Start of Block

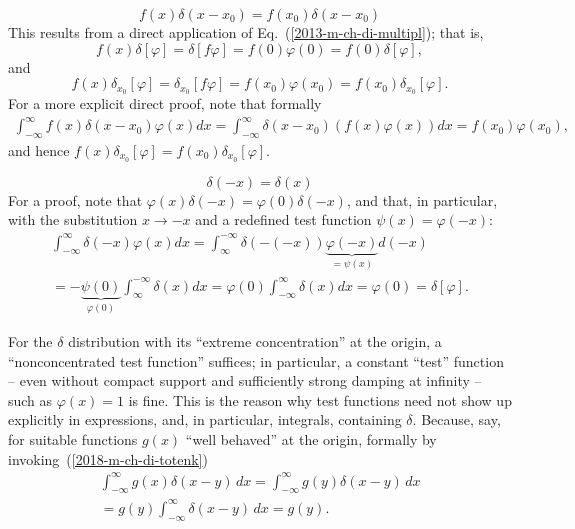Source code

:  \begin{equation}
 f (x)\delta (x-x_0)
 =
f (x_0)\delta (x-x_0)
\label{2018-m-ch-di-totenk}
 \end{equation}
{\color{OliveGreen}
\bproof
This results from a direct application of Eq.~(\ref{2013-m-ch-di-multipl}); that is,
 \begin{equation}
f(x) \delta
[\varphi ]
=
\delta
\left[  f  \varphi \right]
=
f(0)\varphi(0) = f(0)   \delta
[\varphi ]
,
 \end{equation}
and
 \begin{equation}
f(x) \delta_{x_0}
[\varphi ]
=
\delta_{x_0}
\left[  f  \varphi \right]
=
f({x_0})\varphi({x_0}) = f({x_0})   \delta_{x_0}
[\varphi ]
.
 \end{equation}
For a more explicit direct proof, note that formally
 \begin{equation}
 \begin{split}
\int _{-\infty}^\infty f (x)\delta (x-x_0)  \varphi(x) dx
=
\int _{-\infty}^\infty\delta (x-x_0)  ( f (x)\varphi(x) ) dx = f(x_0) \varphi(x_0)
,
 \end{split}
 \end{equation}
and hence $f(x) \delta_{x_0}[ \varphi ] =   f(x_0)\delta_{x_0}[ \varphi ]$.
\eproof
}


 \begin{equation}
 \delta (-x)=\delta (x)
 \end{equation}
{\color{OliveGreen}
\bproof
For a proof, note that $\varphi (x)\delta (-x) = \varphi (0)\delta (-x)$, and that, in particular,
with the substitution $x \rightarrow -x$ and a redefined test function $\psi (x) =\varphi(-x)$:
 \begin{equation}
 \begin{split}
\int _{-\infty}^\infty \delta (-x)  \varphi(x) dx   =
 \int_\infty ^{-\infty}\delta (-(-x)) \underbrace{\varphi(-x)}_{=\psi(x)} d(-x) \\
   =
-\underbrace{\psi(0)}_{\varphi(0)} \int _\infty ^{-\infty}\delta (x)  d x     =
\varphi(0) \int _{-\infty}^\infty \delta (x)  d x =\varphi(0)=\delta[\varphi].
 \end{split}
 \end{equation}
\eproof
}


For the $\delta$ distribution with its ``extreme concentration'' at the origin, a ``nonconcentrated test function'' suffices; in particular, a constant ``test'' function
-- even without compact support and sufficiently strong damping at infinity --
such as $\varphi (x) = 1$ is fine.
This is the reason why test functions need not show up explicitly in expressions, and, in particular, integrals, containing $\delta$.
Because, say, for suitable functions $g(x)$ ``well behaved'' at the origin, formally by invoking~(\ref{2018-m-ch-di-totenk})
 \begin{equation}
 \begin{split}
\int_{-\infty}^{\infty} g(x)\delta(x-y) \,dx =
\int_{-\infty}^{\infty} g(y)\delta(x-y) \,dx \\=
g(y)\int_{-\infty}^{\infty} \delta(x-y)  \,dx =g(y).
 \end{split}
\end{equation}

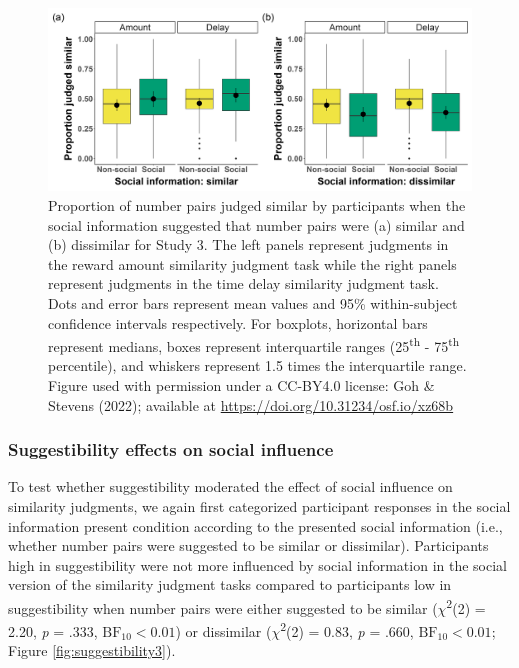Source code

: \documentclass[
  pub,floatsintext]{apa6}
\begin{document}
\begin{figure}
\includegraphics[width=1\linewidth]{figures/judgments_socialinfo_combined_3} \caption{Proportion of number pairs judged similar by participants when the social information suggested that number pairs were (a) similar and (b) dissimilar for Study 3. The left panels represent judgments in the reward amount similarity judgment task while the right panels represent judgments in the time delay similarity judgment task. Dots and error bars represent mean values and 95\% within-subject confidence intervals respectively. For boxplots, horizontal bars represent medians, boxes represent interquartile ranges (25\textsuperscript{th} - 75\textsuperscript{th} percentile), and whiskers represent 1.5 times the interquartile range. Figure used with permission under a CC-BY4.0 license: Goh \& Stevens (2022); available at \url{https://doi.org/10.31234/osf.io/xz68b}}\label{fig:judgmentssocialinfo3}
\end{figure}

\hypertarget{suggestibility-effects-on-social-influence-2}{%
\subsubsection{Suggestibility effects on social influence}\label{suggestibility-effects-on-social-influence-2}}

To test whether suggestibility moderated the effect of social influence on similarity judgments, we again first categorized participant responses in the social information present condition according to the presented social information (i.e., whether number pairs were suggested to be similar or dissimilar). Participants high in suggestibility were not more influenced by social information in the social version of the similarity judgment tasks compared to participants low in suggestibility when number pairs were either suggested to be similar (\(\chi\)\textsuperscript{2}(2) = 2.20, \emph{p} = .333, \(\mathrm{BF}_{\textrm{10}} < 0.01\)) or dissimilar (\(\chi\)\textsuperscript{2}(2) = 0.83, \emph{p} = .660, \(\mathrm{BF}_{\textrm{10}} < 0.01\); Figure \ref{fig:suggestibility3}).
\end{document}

End of Block
Start of Block

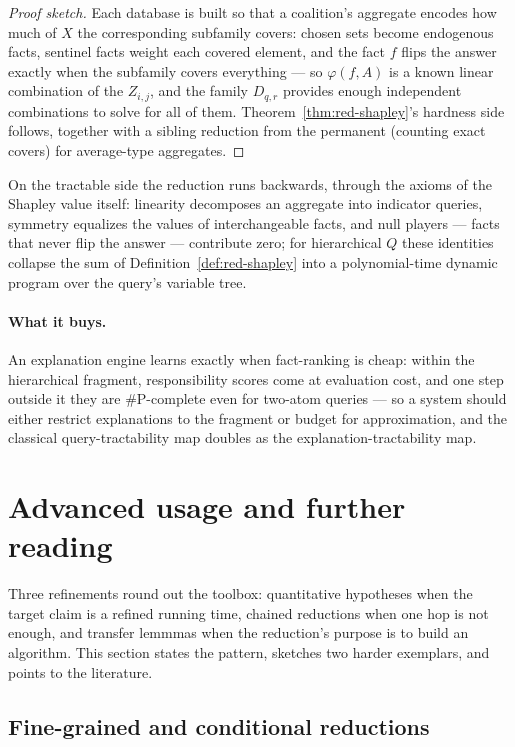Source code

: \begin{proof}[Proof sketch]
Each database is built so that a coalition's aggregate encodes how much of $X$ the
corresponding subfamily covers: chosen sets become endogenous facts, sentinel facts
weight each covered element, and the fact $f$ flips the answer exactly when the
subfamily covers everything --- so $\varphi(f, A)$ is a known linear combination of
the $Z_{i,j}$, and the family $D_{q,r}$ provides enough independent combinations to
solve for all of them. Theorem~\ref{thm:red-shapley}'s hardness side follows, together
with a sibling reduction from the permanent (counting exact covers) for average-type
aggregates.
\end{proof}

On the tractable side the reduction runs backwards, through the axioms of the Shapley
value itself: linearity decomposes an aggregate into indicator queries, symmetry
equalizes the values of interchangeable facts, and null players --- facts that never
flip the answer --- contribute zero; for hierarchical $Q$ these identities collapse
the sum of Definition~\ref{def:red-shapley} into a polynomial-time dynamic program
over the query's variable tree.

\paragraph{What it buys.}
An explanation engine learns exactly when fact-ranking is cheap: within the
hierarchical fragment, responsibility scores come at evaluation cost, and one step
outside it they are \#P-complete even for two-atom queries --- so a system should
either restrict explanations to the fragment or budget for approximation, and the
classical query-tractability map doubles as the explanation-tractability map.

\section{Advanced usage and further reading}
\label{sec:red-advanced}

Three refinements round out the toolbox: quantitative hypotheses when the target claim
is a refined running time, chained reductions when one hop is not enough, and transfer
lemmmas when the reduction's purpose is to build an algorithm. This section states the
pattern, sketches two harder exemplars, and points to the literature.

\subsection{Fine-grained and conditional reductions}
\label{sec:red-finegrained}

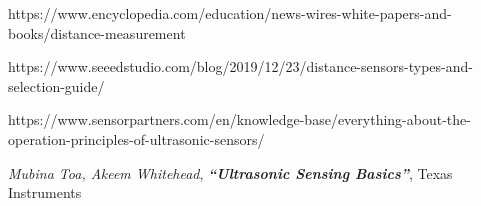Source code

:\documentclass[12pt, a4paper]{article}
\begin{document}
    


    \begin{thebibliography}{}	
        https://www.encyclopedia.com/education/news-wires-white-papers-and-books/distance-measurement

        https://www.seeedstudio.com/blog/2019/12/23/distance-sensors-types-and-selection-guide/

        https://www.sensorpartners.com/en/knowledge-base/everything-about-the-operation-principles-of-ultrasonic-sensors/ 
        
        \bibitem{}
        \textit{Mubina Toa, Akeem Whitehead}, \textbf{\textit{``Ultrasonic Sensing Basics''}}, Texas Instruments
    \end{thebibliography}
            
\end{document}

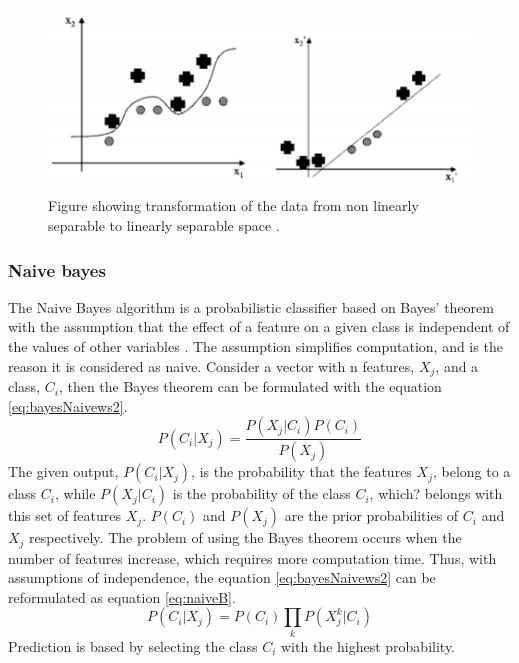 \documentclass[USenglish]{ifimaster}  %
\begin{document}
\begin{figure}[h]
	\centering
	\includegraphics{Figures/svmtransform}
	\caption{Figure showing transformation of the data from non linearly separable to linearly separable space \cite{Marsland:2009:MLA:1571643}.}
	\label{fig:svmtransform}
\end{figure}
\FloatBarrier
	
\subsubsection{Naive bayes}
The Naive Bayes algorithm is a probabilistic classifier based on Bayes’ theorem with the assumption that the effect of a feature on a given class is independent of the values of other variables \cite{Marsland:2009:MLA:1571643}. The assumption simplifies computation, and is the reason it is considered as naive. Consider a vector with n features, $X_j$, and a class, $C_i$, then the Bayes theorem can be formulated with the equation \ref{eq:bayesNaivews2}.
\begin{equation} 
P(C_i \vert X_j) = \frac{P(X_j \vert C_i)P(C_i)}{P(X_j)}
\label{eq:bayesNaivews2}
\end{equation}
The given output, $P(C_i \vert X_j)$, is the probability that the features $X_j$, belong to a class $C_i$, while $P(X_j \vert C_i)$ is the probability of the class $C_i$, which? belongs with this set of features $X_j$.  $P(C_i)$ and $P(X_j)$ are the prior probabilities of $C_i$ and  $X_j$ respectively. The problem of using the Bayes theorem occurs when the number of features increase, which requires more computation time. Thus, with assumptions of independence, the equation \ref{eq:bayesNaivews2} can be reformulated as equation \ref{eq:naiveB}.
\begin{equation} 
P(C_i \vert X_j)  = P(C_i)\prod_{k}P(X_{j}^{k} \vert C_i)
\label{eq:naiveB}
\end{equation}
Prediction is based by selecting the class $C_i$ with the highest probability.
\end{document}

End of Block

Exercise prompt: Answer with a number only: how many lines above include the word "exactly"?

Response area: 2